Вынимаем из кобур пистолеты, становимся в очередь у двери «дугласа».
Подпрыгнув раза два на неровной почве аэродрома, наш воздушный корабль замирает. Да, мы — участники подвига! Погибнем, но не сдадимся. Под влиянием этого гордого чувства страх съеживается, гаснет.
Резким движением полковник отбрасывает дверцу сторону и, сдвинув предохранитель пистолета, выскакивает на траву. Сейчас заговорят пулеметы! Сейчас, сейчас... Мы стоим рядом с Ионишвили. Вот он — подвиг, близко. Смерть!
Тишина. Уже гнетущая, неуспокаивающая. Глухая.
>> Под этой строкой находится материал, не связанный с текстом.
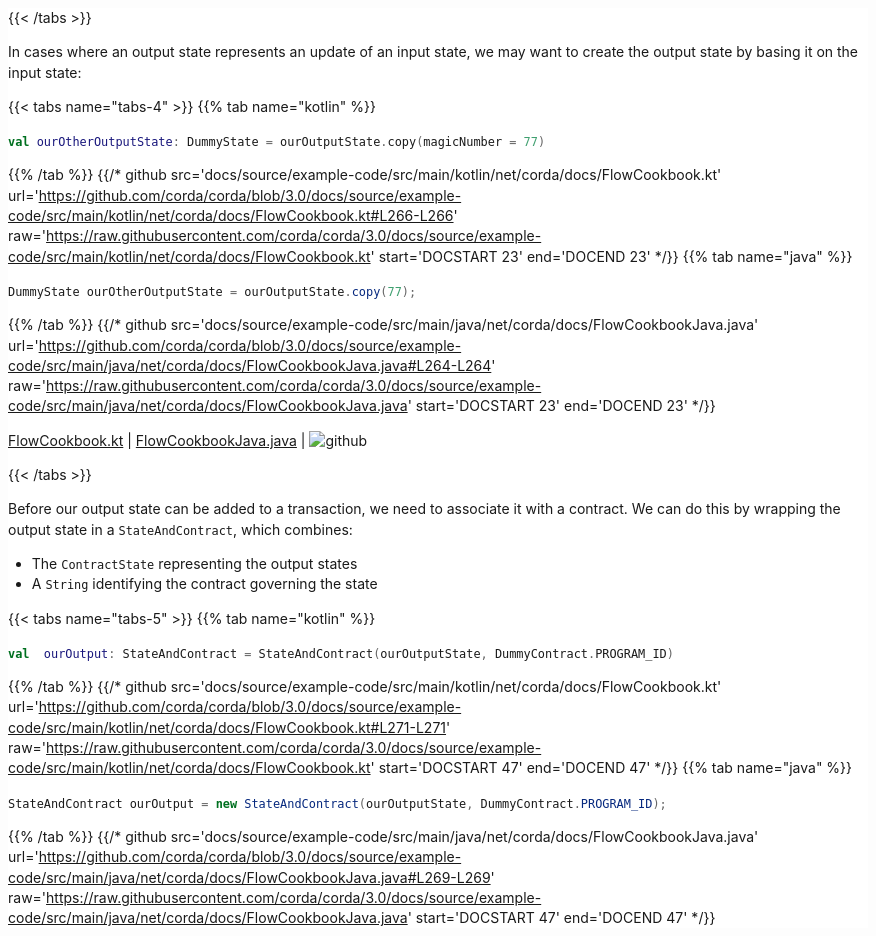 {{< /tabs >}}

In cases where an output state represents an update of an input state, we may want to create the output state by basing
it on the input state:

{{< tabs name="tabs-4" >}}
{{% tab name="kotlin" %}}
```kotlin
val ourOtherOutputState: DummyState = ourOutputState.copy(magicNumber = 77)

```
{{% /tab %}}
{{/* github src='docs/source/example-code/src/main/kotlin/net/corda/docs/FlowCookbook.kt' url='https://github.com/corda/corda/blob/3.0/docs/source/example-code/src/main/kotlin/net/corda/docs/FlowCookbook.kt#L266-L266' raw='https://raw.githubusercontent.com/corda/corda/3.0/docs/source/example-code/src/main/kotlin/net/corda/docs/FlowCookbook.kt' start='DOCSTART 23' end='DOCEND 23' */}}
{{% tab name="java" %}}
```java
DummyState ourOtherOutputState = ourOutputState.copy(77);

```
{{% /tab %}}
{{/* github src='docs/source/example-code/src/main/java/net/corda/docs/FlowCookbookJava.java' url='https://github.com/corda/corda/blob/3.0/docs/source/example-code/src/main/java/net/corda/docs/FlowCookbookJava.java#L264-L264' raw='https://raw.githubusercontent.com/corda/corda/3.0/docs/source/example-code/src/main/java/net/corda/docs/FlowCookbookJava.java' start='DOCSTART 23' end='DOCEND 23' */}}

[FlowCookbook.kt](https://github.com/corda/corda/blob/release/os/3.0/docs/source/example-code/src/main/kotlin/net/corda/docs/FlowCookbook.kt) | [FlowCookbookJava.java](https://github.com/corda/corda/blob/release/os/3.0/docs/source/example-code/src/main/java/net/corda/docs/FlowCookbookJava.java) | ![github](/images/svg/github.svg "github")

{{< /tabs >}}

Before our output state can be added to a transaction, we need to associate it with a contract. We can do this by
wrapping the output state in a `StateAndContract`, which combines:


* The `ContractState` representing the output states
* A `String` identifying the contract governing the state

{{< tabs name="tabs-5" >}}
{{% tab name="kotlin" %}}
```kotlin
val  ourOutput: StateAndContract = StateAndContract(ourOutputState, DummyContract.PROGRAM_ID)

```
{{% /tab %}}
{{/* github src='docs/source/example-code/src/main/kotlin/net/corda/docs/FlowCookbook.kt' url='https://github.com/corda/corda/blob/3.0/docs/source/example-code/src/main/kotlin/net/corda/docs/FlowCookbook.kt#L271-L271' raw='https://raw.githubusercontent.com/corda/corda/3.0/docs/source/example-code/src/main/kotlin/net/corda/docs/FlowCookbook.kt' start='DOCSTART 47' end='DOCEND 47' */}}
{{% tab name="java" %}}
```java
StateAndContract ourOutput = new StateAndContract(ourOutputState, DummyContract.PROGRAM_ID);

```
{{% /tab %}}
{{/* github src='docs/source/example-code/src/main/java/net/corda/docs/FlowCookbookJava.java' url='https://github.com/corda/corda/blob/3.0/docs/source/example-code/src/main/java/net/corda/docs/FlowCookbookJava.java#L269-L269' raw='https://raw.githubusercontent.com/corda/corda/3.0/docs/source/example-code/src/main/java/net/corda/docs/FlowCookbookJava.java' start='DOCSTART 47' end='DOCEND 47' */}}
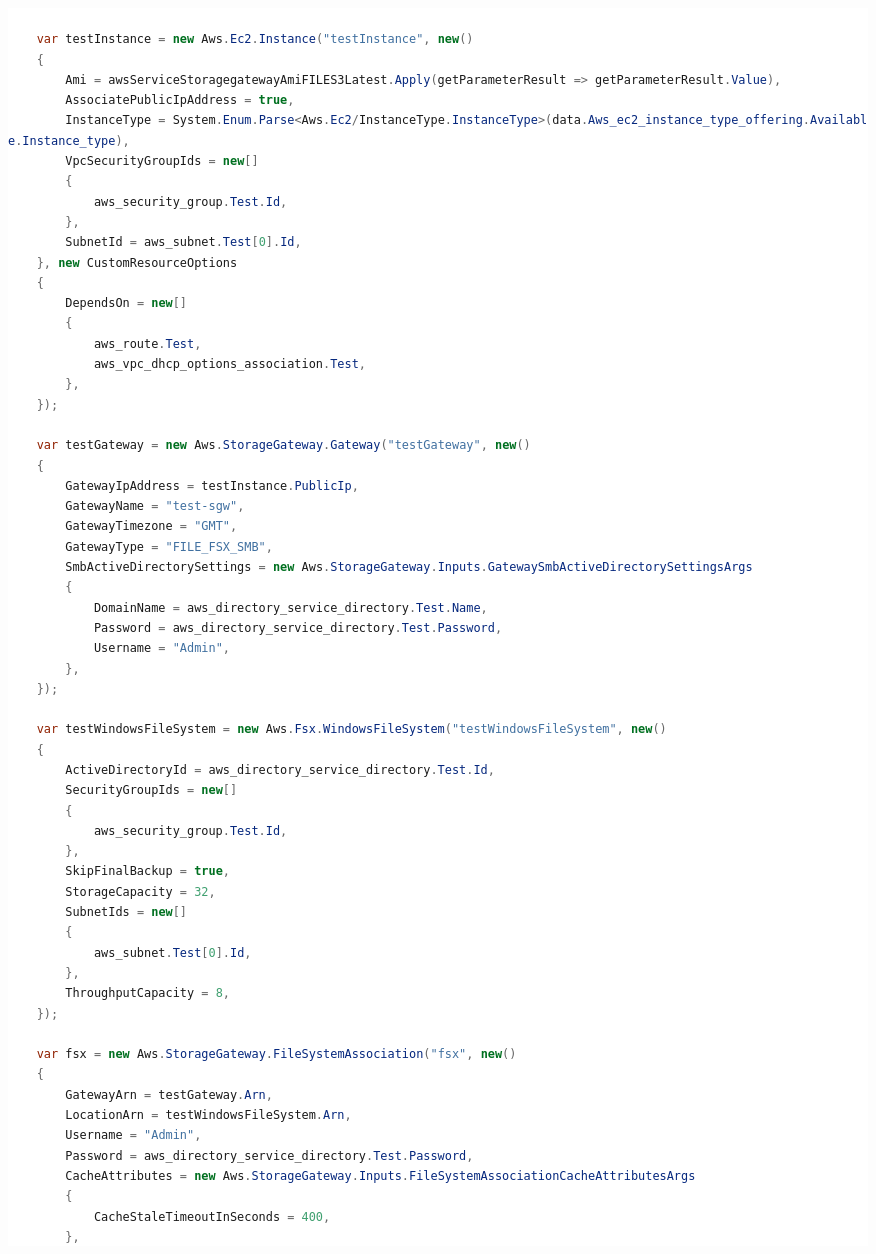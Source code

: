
 ```csharp

    var testInstance = new Aws.Ec2.Instance("testInstance", new()
    {
        Ami = awsServiceStoragegatewayAmiFILES3Latest.Apply(getParameterResult => getParameterResult.Value),
        AssociatePublicIpAddress = true,
        InstanceType = System.Enum.Parse<Aws.Ec2/InstanceType.InstanceType>(data.Aws_ec2_instance_type_offering.Available.Instance_type),
        VpcSecurityGroupIds = new[]
        {
            aws_security_group.Test.Id,
        },
        SubnetId = aws_subnet.Test[0].Id,
    }, new CustomResourceOptions
    {
        DependsOn = new[]
        {
            aws_route.Test,
            aws_vpc_dhcp_options_association.Test,
        },
    });

    var testGateway = new Aws.StorageGateway.Gateway("testGateway", new()
    {
        GatewayIpAddress = testInstance.PublicIp,
        GatewayName = "test-sgw",
        GatewayTimezone = "GMT",
        GatewayType = "FILE_FSX_SMB",
        SmbActiveDirectorySettings = new Aws.StorageGateway.Inputs.GatewaySmbActiveDirectorySettingsArgs
        {
            DomainName = aws_directory_service_directory.Test.Name,
            Password = aws_directory_service_directory.Test.Password,
            Username = "Admin",
        },
    });

    var testWindowsFileSystem = new Aws.Fsx.WindowsFileSystem("testWindowsFileSystem", new()
    {
        ActiveDirectoryId = aws_directory_service_directory.Test.Id,
        SecurityGroupIds = new[]
        {
            aws_security_group.Test.Id,
        },
        SkipFinalBackup = true,
        StorageCapacity = 32,
        SubnetIds = new[]
        {
            aws_subnet.Test[0].Id,
        },
        ThroughputCapacity = 8,
    });

    var fsx = new Aws.StorageGateway.FileSystemAssociation("fsx", new()
    {
        GatewayArn = testGateway.Arn,
        LocationArn = testWindowsFileSystem.Arn,
        Username = "Admin",
        Password = aws_directory_service_directory.Test.Password,
        CacheAttributes = new Aws.StorageGateway.Inputs.FileSystemAssociationCacheAttributesArgs
        {
            CacheStaleTimeoutInSeconds = 400,
        },
```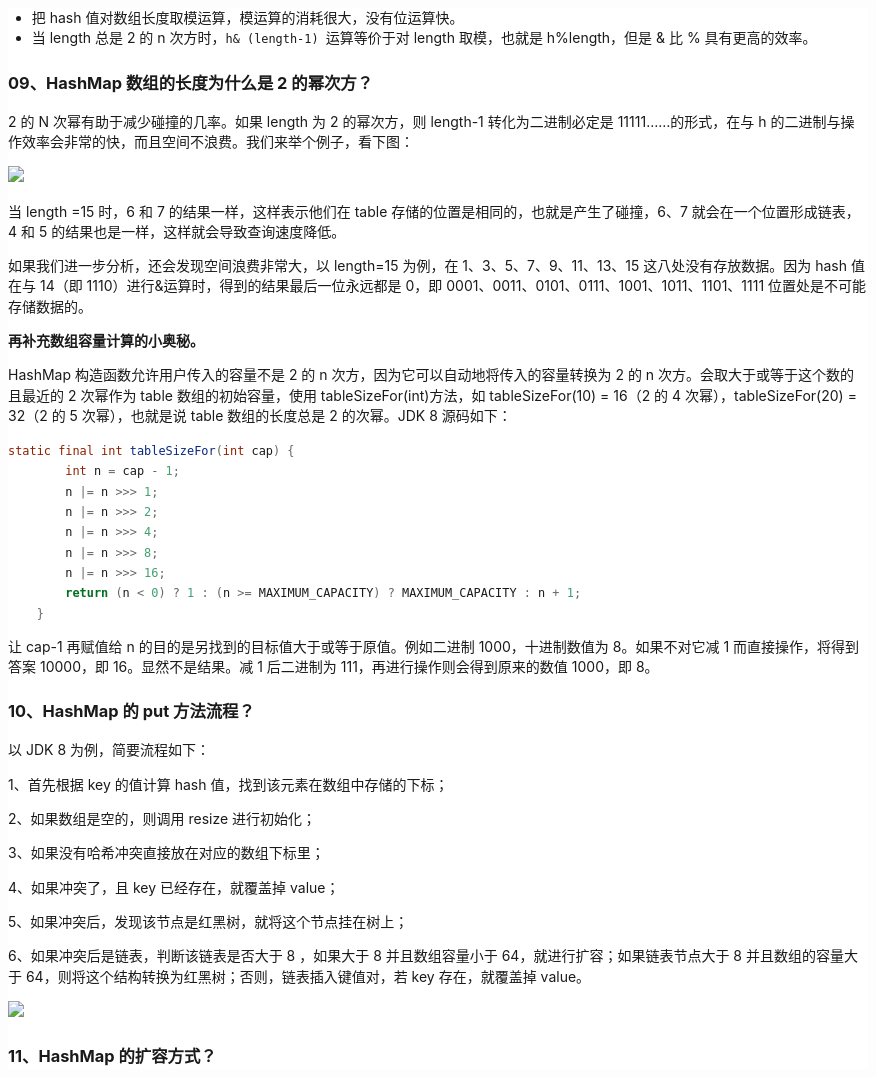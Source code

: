 - 把 hash 值对数组长度取模运算，模运算的消耗很大，没有位运算快。
- 当 length 总是 2 的 n 次方时，`h& (length-1) `运算等价于对 length 取模，也就是 h%length，但是 & 比 % 具有更高的效率。

### 09、HashMap 数组的长度为什么是 2 的幂次方？

2 的 N 次幂有助于减少碰撞的几率。如果 length 为 2 的幂次方，则 length-1 转化为二进制必定是 11111……的形式，在与 h 的二进制与操作效率会非常的快，而且空间不浪费。我们来举个例子，看下图：

![](https://cdn.jsdelivr.net/gh/thinkingme/thinkingme.github.io@master/images/collection/hashmap-interview-02.png)

当 length =15 时，6 和 7 的结果一样，这样表示他们在 table 存储的位置是相同的，也就是产生了碰撞，6、7 就会在一个位置形成链表，4 和 5 的结果也是一样，这样就会导致查询速度降低。

如果我们进一步分析，还会发现空间浪费非常大，以 length=15 为例，在 1、3、5、7、9、11、13、15 这八处没有存放数据。因为 hash 值在与 14（即 1110）进行&运算时，得到的结果最后一位永远都是 0，即 0001、0011、0101、0111、1001、1011、1101、1111 位置处是不可能存储数据的。

**再补充数组容量计算的小奥秘。**

HashMap 构造函数允许用户传入的容量不是 2 的 n 次方，因为它可以自动地将传入的容量转换为 2 的 n 次方。会取大于或等于这个数的 且最近的 2 次幂作为 table 数组的初始容量，使用 tableSizeFor(int)方法，如 tableSizeFor(10) = 16（2 的 4 次幂），tableSizeFor(20) = 32（2 的 5 次幂），也就是说 table 数组的长度总是 2 的次幂。JDK 8 源码如下：

```java
static final int tableSizeFor(int cap) {
        int n = cap - 1;
        n |= n >>> 1;
        n |= n >>> 2;
        n |= n >>> 4;
        n |= n >>> 8;
        n |= n >>> 16;
        return (n < 0) ? 1 : (n >= MAXIMUM_CAPACITY) ? MAXIMUM_CAPACITY : n + 1;
    }
```

让 cap-1 再赋值给 n 的目的是另找到的目标值大于或等于原值。例如二进制 1000，十进制数值为 8。如果不对它减 1 而直接操作，将得到答案 10000，即 16。显然不是结果。减 1 后二进制为 111，再进行操作则会得到原来的数值 1000，即 8。

### 10、HashMap 的 put 方法流程？

以 JDK 8 为例，简要流程如下：

1、首先根据 key 的值计算 hash 值，找到该元素在数组中存储的下标；

2、如果数组是空的，则调用 resize 进行初始化；

3、如果没有哈希冲突直接放在对应的数组下标里；

4、如果冲突了，且 key 已经存在，就覆盖掉 value；

5、如果冲突后，发现该节点是红黑树，就将这个节点挂在树上；

6、如果冲突后是链表，判断该链表是否大于 8 ，如果大于 8 并且数组容量小于 64，就进行扩容；如果链表节点大于 8 并且数组的容量大于 64，则将这个结构转换为红黑树；否则，链表插入键值对，若 key 存在，就覆盖掉 value。

![](https://cdn.jsdelivr.net/gh/thinkingme/thinkingme.github.io@master/images/collection/hashmap-interview-03.png)

### 11、HashMap 的扩容方式？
— Что там за дым? — недоумевает полковник.
Да, в дальнем конце летного поля в безветренном воздухе медленно воспаряет к небу голубоватый дым. Вернее, дымы.
— Выяснить!
Не спрашивая разрешения, мы с Сашей бежим вслед за офицерами-разведчиками. Дымы ближе и ближе. Что за странные орудия? Напоминают котлы. Котлы? Они и есть. Японки длинными палками размешивают в них какое-то снадобье? Химическая опасность?
Одна из девушек-японок приглашает по-русски:
— Не хотите ли каши? Пшенная!.. С салом.
Что за вздор! Какая каша?!
— Почему на вас советская военная форма? — спрашивает наш офицер. — Шпионки?
— Мы из БАО.
— Батальон аэродромного обслуживания. Русский?
— А какой же, товарищ капитан!
Что же получилось? Выясняется — раньше армейского десанта, направленного на Харбин А. П. Белобородовым, на здешний аэродром опустился десант штаба фронта.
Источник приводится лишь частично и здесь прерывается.